— PROBLEM TO SOLVE —
Return the full set of entries precisely. Do not carry over any pictures.

---------- PROVIDED DATA ----------

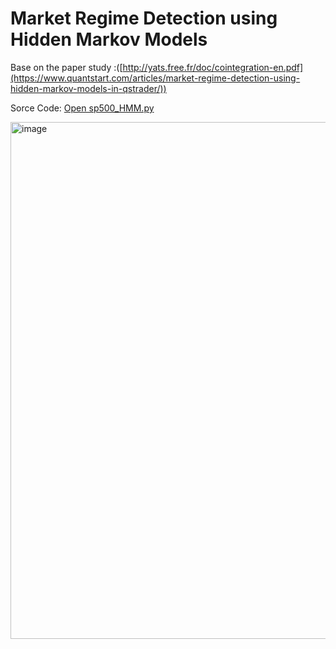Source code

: # Market Regime Detection using Hidden Markov Models

Base on the paper study :([http://yats.free.fr/doc/cointegration-en.pdf](https://www.quantstart.com/articles/market-regime-detection-using-hidden-markov-models-in-qstrader/))

Sorce Code: [Open sp500_HMM.py](sp500_HMM.py)

<img width="1451" height="827" alt="image" src="https://github.com/user-attachments/assets/3679d3cf-14a0-4eda-9b85-dfd3ec452a9b" />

----------

— TASK OUTPUT —
Source code

: # Market Regime Detection using Hidden Markov Models

Base on the paper study :([http://yats.free.fr/doc/cointegration-en.pdf](https://www.quantstart.com/articles/market-regime-detection-using-hidden-markov-models-in-qstrader/))

Sorce Code: [Open sp500_HMM.py](sp500_HMM.py)

<img width="1451" height="827" alt="image" src="https://github.com/user-attachments/assets/3679d3cf-14a0-4eda-9b85-dfd3ec452a9b" />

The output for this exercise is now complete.